Heather Buttivant’s Cornish Rock Pools project publishes books, runs occasional sessions and operates the cornishrockpools.com blog. Heather is the published expert on Cornish rock pool ecology and her resources are excellent for older kids.

Looe Marine Conservation Group publishes the local code of conduct and runs occasional family events.

Padstow Sea Life Safaris runs guided rockpool tours and seal-watching boat trips from Padstow harbour.

Frequently Asked Questions

What do you need for crabbing in Cornwall? A sturdy bucket, a crab line with no hook, bait (bacon is easiest), a small net, sturdy shoes and a willingness to sit still for half an hour.

What is the best bait for crabbing? Bacon for families, fish offcuts if you have them, chicken if you handle hygiene carefully.

Can you use chicken for crabbing or is it bad for crabs? Chicken works as bait. The “bad for crabs” claim is folklore-level rather than scientifically documented. The genuine concern is hygiene risk to the family handling raw chicken in summer heat.

Where is the best place to go crabbing in Cornwall with kids? Looe (West Looe millpool for under-fives; East Looe harbour for older kids), Padstow, Fowey, Mevagissey, Helford Passage.

Do you need a licence to go crabbing in the UK? No licence needed for crabbing for fun. Different rules apply to commercial fishing and to keeping or selling shellfish.
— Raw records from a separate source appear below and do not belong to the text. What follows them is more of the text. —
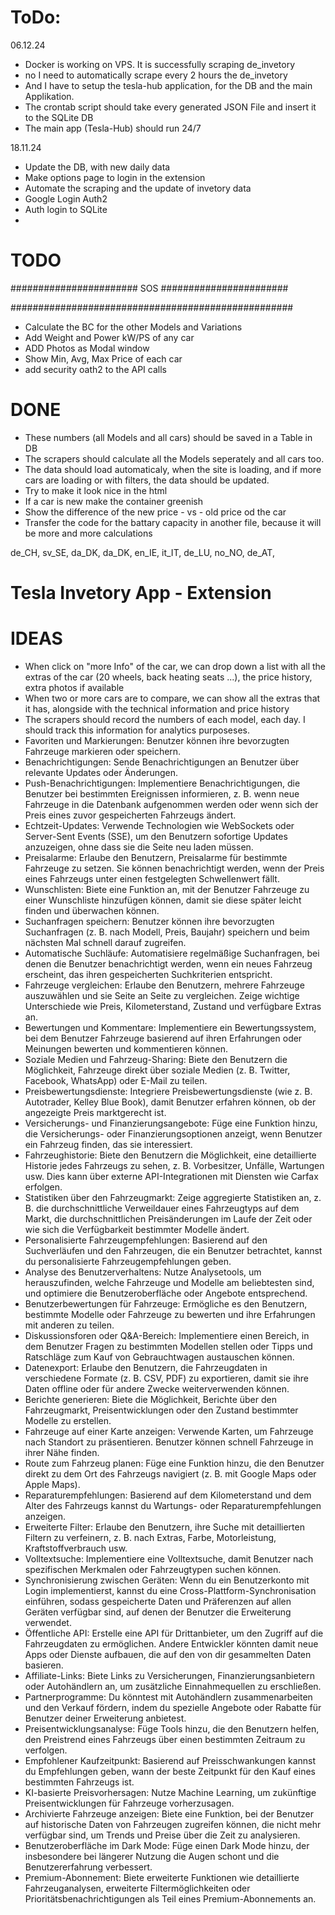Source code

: # ToDo:

06.12.24
- Docker is working on VPS. It is successfully scraping de_invetory
- no I need to automatically scrape every 2 hours the de_invetory
- And I have to setup the tesla-hub application, for the DB and the main Applikation.
- The crontab script should take every generated JSON File and insert it to the SQLite DB
- The main app (Tesla-Hub) should run 24/7 

18.11.24
- Update the DB, with new daily data
- Make options page to login in the extension
- Automate the scraping and the update of invetory data
- Google Login Auth2
- Auth login to SQLite
- 






# TODO
####################### SOS #######################


###################################################
- Calculate the BC for the other Models and Variations
- Add Weight and Power kW/PS of any car
- ADD Photos as Modal window
- Show Min, Avg, Max Price of each car
- add security oath2 to the API calls


# DONE
+ These numbers (all Models and all cars) should be saved in a Table in DB
+ The scrapers should calculate all the Models seperately and all cars too.
+ The data should load automaticaly, when the site is loading, and if more cars are loading or with filters, the data should be updated.
+ Try to make it look nice in the html
+ If a car is new make the container greenish
+ Show the difference of the new price - vs - old price od the car 
+ Transfer the code for the battary capacity in another file, because it will be more and more calculations


de_CH, sv_SE, da_DK, da_DK, en_IE, it_IT, de_LU, no_NO, de_AT, 



# Tesla Invetory App - Extension

# IDEAS
- When click on "more Info" of the car, we can drop down a list with all the extras of the car (20 wheels, back heating seats ...), the price history, extra photos if available
- When two or more cars are to compare, we can show all the extras that it has, alongside with the technical information and price history
- The scrapers should record the numbers of each model, each day. I should track this information for analytics purposeses.
- Favoriten und Markierungen: Benutzer können ihre bevorzugten Fahrzeuge markieren oder speichern.
- Benachrichtigungen: Sende Benachrichtigungen an Benutzer über relevante Updates oder Änderungen.
- Push-Benachrichtigungen: Implementiere Benachrichtigungen, die Benutzer bei bestimmten Ereignissen informieren, z. B. wenn neue Fahrzeuge in die Datenbank aufgenommen werden oder wenn sich der Preis eines zuvor gespeicherten Fahrzeugs ändert.
- Echtzeit-Updates: Verwende Technologien wie WebSockets oder Server-Sent Events (SSE), um den Benutzern sofortige Updates anzuzeigen, ohne dass sie die Seite neu laden müssen.
- Preisalarme: Erlaube den Benutzern, Preisalarme für bestimmte Fahrzeuge zu setzen. Sie können benachrichtigt werden, wenn der Preis eines Fahrzeugs unter einen festgelegten Schwellenwert fällt.
- Wunschlisten: Biete eine Funktion an, mit der Benutzer Fahrzeuge zu einer Wunschliste hinzufügen können, damit sie diese später leicht finden und überwachen können.
- Suchanfragen speichern: Benutzer können ihre bevorzugten Suchanfragen (z. B. nach Modell, Preis, Baujahr) speichern und beim nächsten Mal schnell darauf zugreifen.
- Automatische Suchläufe: Automatisiere regelmäßige Suchanfragen, bei denen die Benutzer benachrichtigt werden, wenn ein neues Fahrzeug erscheint, das ihren gespeicherten Suchkriterien entspricht.
- Fahrzeuge vergleichen: Erlaube den Benutzern, mehrere Fahrzeuge auszuwählen und sie Seite an Seite zu vergleichen. Zeige wichtige Unterschiede wie Preis, Kilometerstand, Zustand und verfügbare Extras an.
- Bewertungen und Kommentare: Implementiere ein Bewertungssystem, bei dem Benutzer Fahrzeuge basierend auf ihren Erfahrungen oder Meinungen bewerten und kommentieren können.
- Soziale Medien und Fahrzeug-Sharing: Biete den Benutzern die Möglichkeit, Fahrzeuge direkt über soziale Medien (z. B. Twitter, Facebook, WhatsApp) oder E-Mail zu teilen.
- Preisbewertungsdienste: Integriere Preisbewertungsdienste (wie z. B. Autotrader, Kelley Blue Book), damit Benutzer erfahren können, ob der angezeigte Preis marktgerecht ist.
- Versicherungs- und Finanzierungsangebote: Füge eine Funktion hinzu, die Versicherungs- oder Finanzierungsoptionen anzeigt, wenn Benutzer ein Fahrzeug finden, das sie interessiert.
- Fahrzeughistorie: Biete den Benutzern die Möglichkeit, eine detaillierte Historie jedes Fahrzeugs zu sehen, z. B. Vorbesitzer, Unfälle, Wartungen usw. Dies kann über externe API-Integrationen mit Diensten wie Carfax erfolgen.
- Statistiken über den Fahrzeugmarkt: Zeige aggregierte Statistiken an, z. B. die durchschnittliche Verweildauer eines Fahrzeugtyps auf dem Markt, die durchschnittlichen Preisänderungen im Laufe der Zeit oder wie sich die Verfügbarkeit bestimmter Modelle ändert.
- Personalisierte Fahrzeugempfehlungen: Basierend auf den Suchverläufen und den Fahrzeugen, die ein Benutzer betrachtet, kannst du personalisierte Fahrzeugempfehlungen geben.
- Analyse des Benutzerverhaltens: Nutze Analysetools, um herauszufinden, welche Fahrzeuge und Modelle am beliebtesten sind, und optimiere die Benutzeroberfläche oder Angebote entsprechend.
- Benutzerbewertungen für Fahrzeuge: Ermögliche es den Benutzern, bestimmte Modelle oder Fahrzeuge zu bewerten und ihre Erfahrungen mit anderen zu teilen.
- Diskussionsforen oder Q&A-Bereich: Implementiere einen Bereich, in dem Benutzer Fragen zu bestimmten Modellen stellen oder Tipps und Ratschläge zum Kauf von Gebrauchtwagen austauschen können.
- Datenexport: Erlaube den Benutzern, die Fahrzeugdaten in verschiedene Formate (z. B. CSV, PDF) zu exportieren, damit sie ihre Daten offline oder für andere Zwecke weiterverwenden können.
- Berichte generieren: Biete die Möglichkeit, Berichte über den Fahrzeugmarkt, Preisentwicklungen oder den Zustand bestimmter Modelle zu erstellen.
- Fahrzeuge auf einer Karte anzeigen: Verwende Karten, um Fahrzeuge nach Standort zu präsentieren. Benutzer können schnell Fahrzeuge in ihrer Nähe finden.
- Route zum Fahrzeug planen: Füge eine Funktion hinzu, die den Benutzer direkt zu dem Ort des Fahrzeugs navigiert (z. B. mit Google Maps oder Apple Maps).
- Reparaturempfehlungen: Basierend auf dem Kilometerstand und dem Alter des Fahrzeugs kannst du Wartungs- oder Reparaturempfehlungen anzeigen.
- Erweiterte Filter: Erlaube den Benutzern, ihre Suche mit detaillierten Filtern zu verfeinern, z. B. nach Extras, Farbe, Motorleistung, Kraftstoffverbrauch usw.
- Volltextsuche: Implementiere eine Volltextsuche, damit Benutzer nach spezifischen Merkmalen oder Fahrzeugtypen suchen können.
- Synchronisierung zwischen Geräten: Wenn du ein Benutzerkonto mit Login implementierst, kannst du eine Cross-Plattform-Synchronisation einführen, sodass gespeicherte Daten und Präferenzen auf allen Geräten verfügbar sind, auf denen der Benutzer die Erweiterung verwendet.
- Öffentliche API: Erstelle eine API für Drittanbieter, um den Zugriff auf die Fahrzeugdaten zu ermöglichen. Andere Entwickler könnten damit neue Apps oder Dienste aufbauen, die auf den von dir gesammelten Daten basieren.
- Affiliate-Links: Biete Links zu Versicherungen, Finanzierungsanbietern oder Autohändlern an, um zusätzliche Einnahmequellen zu erschließen.
- Partnerprogramme: Du könntest mit Autohändlern zusammenarbeiten und den Verkauf fördern, indem du spezielle Angebote oder Rabatte für Benutzer deiner Erweiterung anbietest.
- Preisentwicklungsanalyse: Füge Tools hinzu, die den Benutzern helfen, den Preistrend eines Fahrzeugs über einen bestimmten Zeitraum zu verfolgen.
- Empfohlener Kaufzeitpunkt: Basierend auf Preisschwankungen kannst du Empfehlungen geben, wann der beste Zeitpunkt für den Kauf eines bestimmten Fahrzeugs ist.
- KI-basierte Preisvorhersagen: Nutze Machine Learning, um zukünftige Preisentwicklungen für Fahrzeuge vorherzusagen.
- Archivierte Fahrzeuge anzeigen: Biete eine Funktion, bei der Benutzer auf historische Daten von Fahrzeugen zugreifen können, die nicht mehr verfügbar sind, um Trends und Preise über die Zeit zu analysieren.
- Benutzeroberfläche im Dark Mode: Füge einen Dark Mode hinzu, der insbesondere bei längerer Nutzung die Augen schont und die Benutzererfahrung verbessert.
- Premium-Abonnement: Biete erweiterte Funktionen wie detaillierte Fahrzeuganalysen, erweiterte Filtermöglichkeiten oder Prioritätsbenachrichtigungen als Teil eines Premium-Abonnements an.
How long can you keep crabs in a bucket? Thirty minutes maximum, in shaded seawater, only a few per bucket. Release gently afterwards.

What time of day is best for crabbing? Rising or falling tide — when crabs feed most actively. Avoid the very high or very low tide times.

What’s the best beach for rock pooling in Cornwall? Treyarnon Bay for the tidal pool; Hannafore Looe for accessibility; Kynance Cove for drama.

When is the best time to go rock pooling? Two hours before low water through to an hour after. Spring tides (around new and full moon) give the lowest low tides and the best exposure.

What creatures can you find in Cornish rock pools? Shore crabs, hermit crabs, blennies, beadlet anemones, snakelocks anemones, cushion stars, periwinkles, limpets, dogfish egg cases on the strand line.

Is rock pooling safe for toddlers? Yes with supervision. Choose easy-access beaches with sandy stretches alongside the pools (Hannafore, Treyarnon, Pentewan).

What are spring tides and why do they matter for rock pooling? Spring tides happen twice a month around new and full moon and produce the lowest low tides — the biggest area of exposed rock pools.

Crabbing and rock pooling are the proper Cornish family afternoons. Plan around a falling tide. Pack bacon, a bucket and patience. Follow the Wildlife Trust rules — kind crabbing matters. And bring a small notebook so your kids can record what they find. The list of species at the end of a Cornish week is the holiday memory that survives longest.